I'm working my way through the book, very interesting stuff.

------
matthewhall
I recently started using an app called Sleep Cycle to help my body's response
to the alarm. It measures how deep your sleep is and wakes you when your sleep
is shallow (within the time range). I find myself waking up thirty-plus
minutes earlier and feeling much better and awake, all day.

My next endeavor will be to build a Circadian Rythm light clock that changes
the ambient light in the room to naturally wake me up.

------
Zelmor
Been fully remote since mid 2016. I've never received positive comments on my
work attitude before this position.

\- I am thin and tall, constantly feeling cold in air-conditioned offices.

\- The office lights hurt my eyes.

\- I prefer music playing instead of people talking, and I do not feel bad for
taking an hour long break when I feel exhausted or frustrated.
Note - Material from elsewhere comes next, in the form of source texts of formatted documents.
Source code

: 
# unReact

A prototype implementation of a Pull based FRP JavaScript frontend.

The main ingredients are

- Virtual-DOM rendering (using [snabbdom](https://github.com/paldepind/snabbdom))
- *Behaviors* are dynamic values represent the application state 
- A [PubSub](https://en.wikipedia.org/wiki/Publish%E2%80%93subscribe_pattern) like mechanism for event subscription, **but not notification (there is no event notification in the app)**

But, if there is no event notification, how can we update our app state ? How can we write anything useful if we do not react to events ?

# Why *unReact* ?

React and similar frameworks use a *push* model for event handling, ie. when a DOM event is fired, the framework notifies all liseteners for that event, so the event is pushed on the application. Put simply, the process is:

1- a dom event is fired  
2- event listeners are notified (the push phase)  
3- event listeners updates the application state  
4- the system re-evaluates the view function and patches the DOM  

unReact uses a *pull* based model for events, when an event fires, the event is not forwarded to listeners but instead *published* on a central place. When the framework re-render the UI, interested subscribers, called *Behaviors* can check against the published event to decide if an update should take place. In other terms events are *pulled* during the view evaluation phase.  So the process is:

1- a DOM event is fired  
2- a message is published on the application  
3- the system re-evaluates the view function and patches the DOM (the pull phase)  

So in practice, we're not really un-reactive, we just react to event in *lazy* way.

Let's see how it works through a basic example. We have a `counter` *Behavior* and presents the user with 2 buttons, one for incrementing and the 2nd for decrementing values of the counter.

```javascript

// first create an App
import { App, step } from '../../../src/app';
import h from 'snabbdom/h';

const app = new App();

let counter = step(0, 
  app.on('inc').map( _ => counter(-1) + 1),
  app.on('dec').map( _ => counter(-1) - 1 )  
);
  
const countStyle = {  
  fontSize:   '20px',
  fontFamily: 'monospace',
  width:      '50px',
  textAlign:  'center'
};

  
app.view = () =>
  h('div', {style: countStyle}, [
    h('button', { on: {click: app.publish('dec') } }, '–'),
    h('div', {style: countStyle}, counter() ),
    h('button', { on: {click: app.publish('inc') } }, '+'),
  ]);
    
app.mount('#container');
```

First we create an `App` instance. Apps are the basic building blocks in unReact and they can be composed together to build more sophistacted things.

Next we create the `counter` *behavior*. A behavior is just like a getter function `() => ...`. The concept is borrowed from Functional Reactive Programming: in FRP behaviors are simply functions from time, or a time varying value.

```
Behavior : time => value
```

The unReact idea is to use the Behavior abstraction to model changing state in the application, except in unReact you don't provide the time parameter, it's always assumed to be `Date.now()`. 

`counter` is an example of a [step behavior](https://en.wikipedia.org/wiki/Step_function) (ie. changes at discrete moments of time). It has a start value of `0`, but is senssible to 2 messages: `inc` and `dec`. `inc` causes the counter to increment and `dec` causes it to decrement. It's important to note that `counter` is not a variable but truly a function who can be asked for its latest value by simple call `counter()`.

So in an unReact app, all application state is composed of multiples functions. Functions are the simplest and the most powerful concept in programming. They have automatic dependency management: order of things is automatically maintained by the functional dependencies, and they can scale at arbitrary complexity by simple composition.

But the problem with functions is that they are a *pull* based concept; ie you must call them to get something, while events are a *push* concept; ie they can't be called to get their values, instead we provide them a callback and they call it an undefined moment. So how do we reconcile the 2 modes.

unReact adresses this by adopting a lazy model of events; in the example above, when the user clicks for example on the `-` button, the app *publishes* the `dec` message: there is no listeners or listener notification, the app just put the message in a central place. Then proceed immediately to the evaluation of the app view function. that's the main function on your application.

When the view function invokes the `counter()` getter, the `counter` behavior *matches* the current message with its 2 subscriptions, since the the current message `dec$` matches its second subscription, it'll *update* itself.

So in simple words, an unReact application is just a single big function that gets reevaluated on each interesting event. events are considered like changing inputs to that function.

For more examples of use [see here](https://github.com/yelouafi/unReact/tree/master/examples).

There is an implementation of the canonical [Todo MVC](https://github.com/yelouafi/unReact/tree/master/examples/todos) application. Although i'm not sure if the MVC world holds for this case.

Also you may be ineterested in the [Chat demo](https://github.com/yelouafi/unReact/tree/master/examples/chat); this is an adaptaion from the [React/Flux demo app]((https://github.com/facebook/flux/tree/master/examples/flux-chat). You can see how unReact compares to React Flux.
\- I usually wake up around 8, so I get out the door after coffee&breakfast is
done, and we get dressed with the wife. We don't leave the house before 9:30
on average.

\- I also think commuting longer than a 15 minute walk/bus ride is a waste of
my time.

\- I am working from a laptop, so I think it should be completely acceptable
to send a mail in the morning saying "I'll be working from under a warm
blanket & my cat today" when there is no in-person meeting scheduled.

In my current position I'm assigned projects that get done on time and
feedback is positive. Work is done, all is well. Noone cares when you start
the day, just show up for the calls, which are never scheduled before 9:30 on
my request.

We got a junior fired because she couldn't keep up with expectations. I think
full-remote wasn't for her. She also had untreated schizophrenia, I bet that
didn't help either. When you are a couple screws loose, it helps to have
people around to keep you grounded. On winter days I almost exclusively work
from cafes, so as to avoid winter depression.

------
paulcole
I don’t want to be at work when I’m most productive! I want to be on my own
time doing the things I actually want to do.

------
IronWolve
I had a co-worker who only needed 4 hours of sleep, a DBA manager. He told me
had multiple sleep studies by the washington state college, he just won the
genetic lotto, and just had more time to get things done.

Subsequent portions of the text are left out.